Latest Microsoft Patents:
Electronic commerce over the Internet is becoming more and more popular, with more and more products and services being offered online. The types of products and services vary; well known examples include consumer electronic products, online travel services, restaurant reservations, and so forth.
Many of these products and services are accompanied by customer reviews that provide valuable information not only to other customers in making a choice, but also to product manufacturers and service providers in understanding how well their products are received.
For many popular products and services, hundreds of reviews are often available, e.g., a website like MSN shopping may have hundreds of customer reviews of the same product. As a result, Internet users are often overloaded with information. Summarizing such reviews would be very helpful. However product/service review summarization poses a number of challenges different from the ones in general-purpose multi-document summarization. For one, unlike summarization of news stories that contain mostly descriptions of events, multiple reviews for the same product/service often contain contradictory opinions. Second, reviews often contain opinions regarding different aspects of a specific category of products/services. For example, sound quality and remote control capabilities apply to DVD players, but food quality and ambience apply to restaurants. At the same time, the frequency of the occurrence of such concepts in reviews varies drastically, whereby sentence extraction summarization based on frequency information does not produce good results.
SUMMARYThis Summary is provided to introduce a selection of representative concepts in a simplified form that are further described below in the Detailed Description. This Summary is not intended to identify key features or essential features of the claimed subject matter, nor is it intended to be used in any way that would limit the scope of the claimed subject matter.
Briefly, various aspects of the subject matter described herein are directed towards a technology by which review data corresponding to a product or service is automatically processed into a summary. In one aspect, snippets from the reviews are obtained, which may be classified (e.g., as positive or negative based on their wording). Also, attributes are assigned to the snippets, e.g., based on term frequency concepts. The summary of the review data is generated based on the classification data and the assigned attributes. For example, the summary may indicate how many reviews were positive, along with text corresponding to the most similar snippet based on an attribute similarity score.
Other advantages may become apparent from the following detailed description when taken in conjunction with the drawings.
The present invention is illustrated by way of example and not limited in the accompanying figures in which like reference numerals indicate similar elements and in which:
Various aspects of the technology described herein are generally directed towards using attributes for review summarization, where attributes are generally concepts related to products and services that appear in their respective reviews, (e.g., sound quality, remote control for DVD players, or food quality, ambience, for restaurants).
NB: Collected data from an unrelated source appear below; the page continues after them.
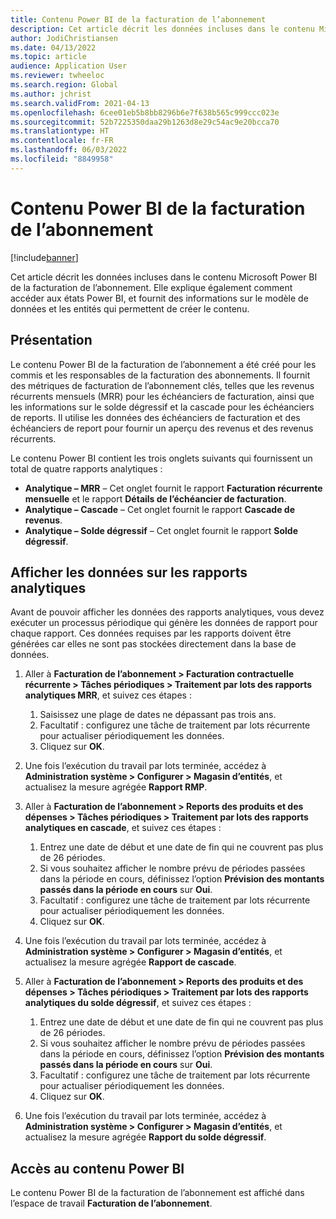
 ```yaml
---
title: Contenu Power BI de la facturation de l’abonnement
description: Cet article décrit les données incluses dans le contenu Microsoft Power BI de la facturation de l’abonnement.
author: JodiChristiansen
ms.date: 04/13/2022
ms.topic: article
audience: Application User
ms.reviewer: twheeloc
ms.search.region: Global
ms.author: jchrist
ms.search.validFrom: 2021-04-13
ms.openlocfilehash: 6cee01eb5b8bb8296b6e7f638b565c999ccc023e
ms.sourcegitcommit: 52b7225350daa29b1263d8e29c54ac9e20bcca70
ms.translationtype: HT
ms.contentlocale: fr-FR
ms.lasthandoff: 06/03/2022
ms.locfileid: "8849958"
---
```

# <a name="subscription-billing-power-bi-content"></a>Contenu Power BI de la facturation de l’abonnement

[!include[banner](../includes/banner.md)]

Cet article décrit les données incluses dans le contenu Microsoft Power BI de la facturation de l’abonnement. Elle explique également comment accéder aux états Power BI, et fournit des informations sur le modèle de données et les entités qui permettent de créer le contenu. 

## <a name="overview"></a>Présentation

Le contenu Power BI de la facturation de l’abonnement a été créé pour les commis et les responsables de la facturation des abonnements. Il fournit des métriques de facturation de l’abonnement clés, telles que les revenus récurrents mensuels (MRR) pour les échéanciers de facturation, ainsi que les informations sur le solde dégressif et la cascade pour les échéanciers de reports. Il utilise les données des échéanciers de facturation et des échéanciers de report pour fournir un aperçu des revenus et des revenus récurrents.

Le contenu Power BI contient les trois onglets suivants qui fournissent un total de quatre rapports analytiques : 

- **Analytique – MRR** – Cet onglet fournit le rapport **Facturation récurrente mensuelle** et le rapport **Détails de l’échéancier de facturation**.
- **Analytique – Cascade** – Cet onglet fournit le rapport **Cascade de revenus**.
- **Analytique – Solde dégressif** – Cet onglet fournit le rapport **Solde dégressif**.

## <a name="view-data-on-the-analytical-reports"></a>Afficher les données sur les rapports analytiques

Avant de pouvoir afficher les données des rapports analytiques, vous devez exécuter un processus périodique qui génère les données de rapport pour chaque rapport. Ces données requises par les rapports doivent être générées car elles ne sont pas stockées directement dans la base de données. 

1. Aller à **Facturation de l’abonnement \> Facturation contractuelle récurrente \> Tâches périodiques \> Traitement par lots des rapports analytiques MRR**, et suivez ces étapes :

    1. Saisissez une plage de dates ne dépassant pas trois ans.
    2. Facultatif : configurez une tâche de traitement par lots récurrente pour actualiser périodiquement les données.
    3. Cliquez sur **OK**.

2. Une fois l’exécution du travail par lots terminée, accédez à **Administration système \> Configurer \> Magasin d’entités**, et actualisez la mesure agrégée **Rapport RMP**. 
3. Aller à **Facturation de l’abonnement \> Reports des produits et des dépenses \> Tâches périodiques \> Traitement par lots des rapports analytiques en cascade**, et suivez ces étapes :

    1. Entrez une date de début et une date de fin qui ne couvrent pas plus de 26 périodes. 
    2. Si vous souhaitez afficher le nombre prévu de périodes passées dans la période en cours, définissez l’option **Prévision des montants passés dans la période en cours** sur **Oui**.
    3. Facultatif : configurez une tâche de traitement par lots récurrente pour actualiser périodiquement les données.
    4. Cliquez sur **OK**. 

4. Une fois l’exécution du travail par lots terminée, accédez à **Administration système \> Configurer \> Magasin d’entités**, et actualisez la mesure agrégée **Rapport de cascade**.
5. Aller à **Facturation de l’abonnement \> Reports des produits et des dépenses \> Tâches périodiques \> Traitement par lots des rapports analytiques du solde dégressif**, et suivez ces étapes :

    1. Entrez une date de début et une date de fin qui ne couvrent pas plus de 26 périodes. 
    2. Si vous souhaitez afficher le nombre prévu de périodes passées dans la période en cours, définissez l’option **Prévision des montants passés dans la période en cours** sur **Oui**.
    3. Facultatif : configurez une tâche de traitement par lots récurrente pour actualiser périodiquement les données.
    4. Cliquez sur **OK**.

6. Une fois l’exécution du travail par lots terminée, accédez à **Administration système \> Configurer \> Magasin d’entités**, et actualisez la mesure agrégée **Rapport du solde dégressif**.

## <a name="accessing-the-power-bi-content"></a>Accès au contenu Power BI

Le contenu Power BI de la facturation de l’abonnement est affiché dans l’espace de travail **Facturation de l’abonnement**.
As will be understood, attribute-based review summarization processes a summary according to a set of attributes and provides aggregated assessments on the attributes. Using a data driven approach, the attributes are automatically identified for a product/service category, which can optionally be manually verified/corrected.
While various examples are used herein, it should be understood that any of these examples are non-limiting examples. As such, the present invention is not limited to any particular embodiments, aspects, concepts, structures, functionalities or examples described herein. Rather, any of the embodiments, aspects, concepts, structures, functionalities or examples described herein are non-limiting, and the present invention may be used various ways that provide benefits and advantages in computing and the internet in general.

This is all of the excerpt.